The response must consist of each line in the listing that has the word "molecular" in it.

▼▼▼

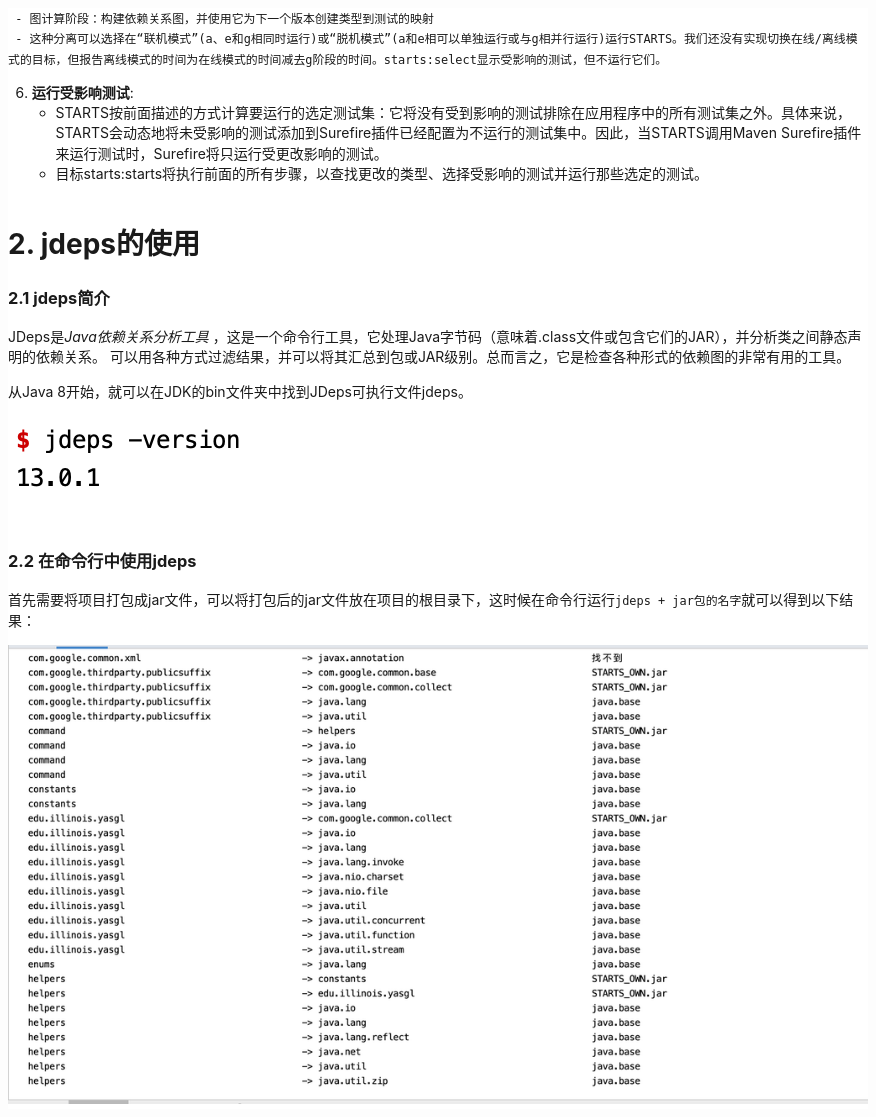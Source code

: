      - 图计算阶段：构建依赖关系图，并使用它为下一个版本创建类型到测试的映射
     - 这种分离可以选择在“联机模式”(a、e和g相同时运行)或“脱机模式”(a和e相可以单独运行或与g相并行运行)运行STARTS。我们还没有实现切换在线/离线模式的目标，但报告离线模式的时间为在线模式的时间减去g阶段的时间。starts:select显示受影响的测试，但不运行它们。
6. **运行受影响测试**:
   - STARTS按前面描述的方式计算要运行的选定测试集：它将没有受到影响的测试排除在应用程序中的所有测试集之外。具体来说，STARTS会动态地将未受影响的测试添加到Surefire插件已经配置为不运行的测试集中。因此，当STARTS调用Maven Surefire插件来运行测试时，Surefire将只运行受更改影响的测试。
   - 目标starts:starts将执行前面的所有步骤，以查找更改的类型、选择受影响的测试并运行那些选定的测试。

# 2. jdeps的使用

### 2.1 jdeps简介

JDeps是*Java依赖关系分析工具* ，这是一个命令行工具，它处理Java字节码（意味着.class文件或包含它们的JAR），并分析类之间静态声明的依赖关系。 可以用各种方式过滤结果，并可以将其汇总到包或JAR级别。总而言之，它是检查各种形式的依赖图的非常有用的工具。

从Java 8开始，就可以在JDK的bin文件夹中找到JDeps可执行文件jdeps。

![](./img/jdeps.png)

### 2.2 在命令行中使用jdeps

首先需要将项目打包成jar文件，可以将打包后的jar文件放在项目的根目录下，这时候在命令行运行`jdeps + jar包的名字`就可以得到以下结果：

![](./img/jdeps-dep.png)
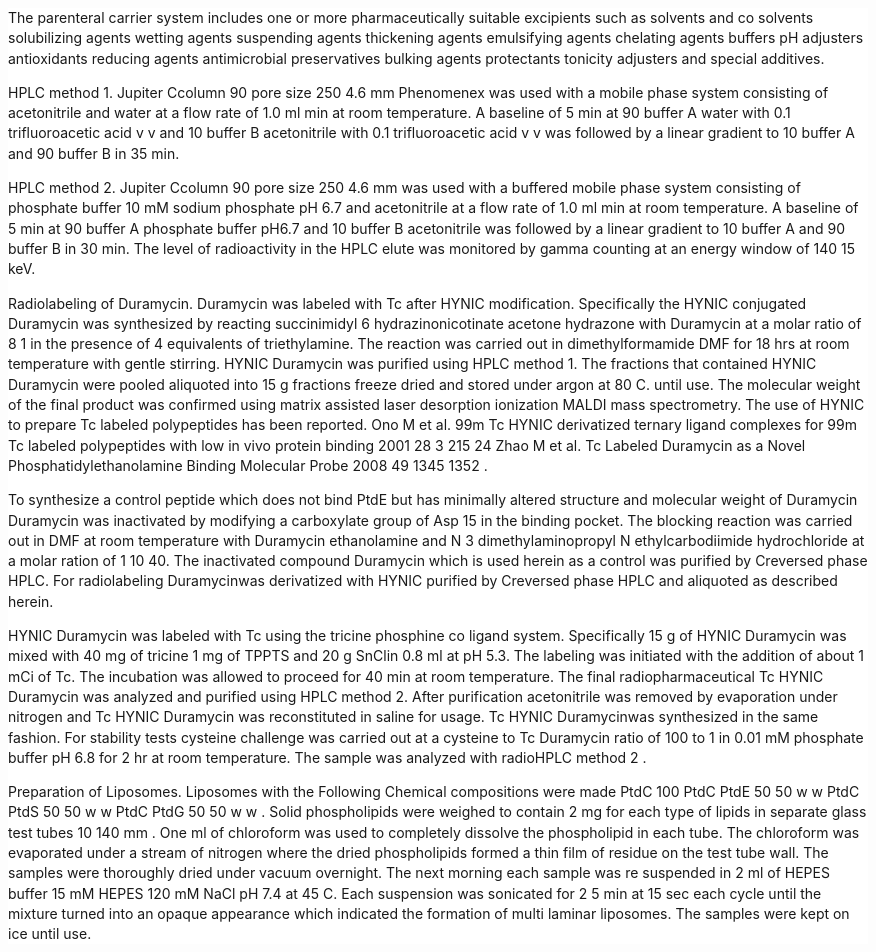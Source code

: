 The parenteral carrier system includes one or more pharmaceutically suitable excipients such as solvents and co solvents solubilizing agents wetting agents suspending agents thickening agents emulsifying agents chelating agents buffers pH adjusters antioxidants reducing agents antimicrobial preservatives bulking agents protectants tonicity adjusters and special additives.

HPLC method 1. Jupiter Ccolumn 90 pore size 250 4.6 mm Phenomenex was used with a mobile phase system consisting of acetonitrile and water at a flow rate of 1.0 ml min at room temperature. A baseline of 5 min at 90 buffer A water with 0.1 trifluoroacetic acid v v and 10 buffer B acetonitrile with 0.1 trifluoroacetic acid v v was followed by a linear gradient to 10 buffer A and 90 buffer B in 35 min.

HPLC method 2. Jupiter Ccolumn 90 pore size 250 4.6 mm was used with a buffered mobile phase system consisting of phosphate buffer 10 mM sodium phosphate pH 6.7 and acetonitrile at a flow rate of 1.0 ml min at room temperature. A baseline of 5 min at 90 buffer A phosphate buffer pH6.7 and 10 buffer B acetonitrile was followed by a linear gradient to 10 buffer A and 90 buffer B in 30 min. The level of radioactivity in the HPLC elute was monitored by gamma counting at an energy window of 140 15 keV.

Radiolabeling of Duramycin. Duramycin was labeled with Tc after HYNIC modification. Specifically the HYNIC conjugated Duramycin was synthesized by reacting succinimidyl 6 hydrazinonicotinate acetone hydrazone with Duramycin at a molar ratio of 8 1 in the presence of 4 equivalents of triethylamine. The reaction was carried out in dimethylformamide DMF for 18 hrs at room temperature with gentle stirring. HYNIC Duramycin was purified using HPLC method 1. The fractions that contained HYNIC Duramycin were pooled aliquoted into 15 g fractions freeze dried and stored under argon at 80 C. until use. The molecular weight of the final product was confirmed using matrix assisted laser desorption ionization MALDI mass spectrometry. The use of HYNIC to prepare Tc labeled polypeptides has been reported. Ono M et al. 99m Tc HYNIC derivatized ternary ligand complexes for 99m Tc labeled polypeptides with low in vivo protein binding 2001 28 3 215 24 Zhao M et al. Tc Labeled Duramycin as a Novel Phosphatidylethanolamine Binding Molecular Probe 2008 49 1345 1352 .

To synthesize a control peptide which does not bind PtdE but has minimally altered structure and molecular weight of Duramycin Duramycin was inactivated by modifying a carboxylate group of Asp 15 in the binding pocket. The blocking reaction was carried out in DMF at room temperature with Duramycin ethanolamine and N 3 dimethylaminopropyl N ethylcarbodiimide hydrochloride at a molar ration of 1 10 40. The inactivated compound Duramycin which is used herein as a control was purified by Creversed phase HPLC. For radiolabeling Duramycinwas derivatized with HYNIC purified by Creversed phase HPLC and aliquoted as described herein.

HYNIC Duramycin was labeled with Tc using the tricine phosphine co ligand system. Specifically 15 g of HYNIC Duramycin was mixed with 40 mg of tricine 1 mg of TPPTS and 20 g SnClin 0.8 ml at pH 5.3. The labeling was initiated with the addition of about 1 mCi of Tc. The incubation was allowed to proceed for 40 min at room temperature. The final radiopharmaceutical Tc HYNIC Duramycin was analyzed and purified using HPLC method 2. After purification acetonitrile was removed by evaporation under nitrogen and Tc HYNIC Duramycin was reconstituted in saline for usage. Tc HYNIC Duramycinwas synthesized in the same fashion. For stability tests cysteine challenge was carried out at a cysteine to Tc Duramycin ratio of 100 to 1 in 0.01 mM phosphate buffer pH 6.8 for 2 hr at room temperature. The sample was analyzed with radioHPLC method 2 .

Preparation of Liposomes. Liposomes with the Following Chemical compositions were made PtdC 100 PtdC PtdE 50 50 w w PtdC PtdS 50 50 w w PtdC PtdG 50 50 w w . Solid phospholipids were weighed to contain 2 mg for each type of lipids in separate glass test tubes 10 140 mm . One ml of chloroform was used to completely dissolve the phospholipid in each tube. The chloroform was evaporated under a stream of nitrogen where the dried phospholipids formed a thin film of residue on the test tube wall. The samples were thoroughly dried under vacuum overnight. The next morning each sample was re suspended in 2 ml of HEPES buffer 15 mM HEPES 120 mM NaCl pH 7.4 at 45 C. Each suspension was sonicated for 2 5 min at 15 sec each cycle until the mixture turned into an opaque appearance which indicated the formation of multi laminar liposomes. The samples were kept on ice until use.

▲▲▲

Completed task
Radiolabeling of Duramycin. Duramycin was labeled with Tc after HYNIC modification. Specifically the HYNIC conjugated Duramycin was synthesized by reacting succinimidyl 6 hydrazinonicotinate acetone hydrazone with Duramycin at a molar ratio of 8 1 in the presence of 4 equivalents of triethylamine. The reaction was carried out in dimethylformamide DMF for 18 hrs at room temperature with gentle stirring. HYNIC Duramycin was purified using HPLC method 1. The fractions that contained HYNIC Duramycin were pooled aliquoted into 15 g fractions freeze dried and stored under argon at 80 C. until use. The molecular weight of the final product was confirmed using matrix assisted laser desorption ionization MALDI mass spectrometry. The use of HYNIC to prepare Tc labeled polypeptides has been reported. Ono M et al. 99m Tc HYNIC derivatized ternary ligand complexes for 99m Tc labeled polypeptides with low in vivo protein binding 2001 28 3 215 24 Zhao M et al. Tc Labeled Duramycin as a Novel Phosphatidylethanolamine Binding Molecular Probe 2008 49 1345 1352 .
To synthesize a control peptide which does not bind PtdE but has minimally altered structure and molecular weight of Duramycin Duramycin was inactivated by modifying a carboxylate group of Asp 15 in the binding pocket. The blocking reaction was carried out in DMF at room temperature with Duramycin ethanolamine and N 3 dimethylaminopropyl N ethylcarbodiimide hydrochloride at a molar ration of 1 10 40. The inactivated compound Duramycin which is used herein as a control was purified by Creversed phase HPLC. For radiolabeling Duramycinwas derivatized with HYNIC purified by Creversed phase HPLC and aliquoted as described herein.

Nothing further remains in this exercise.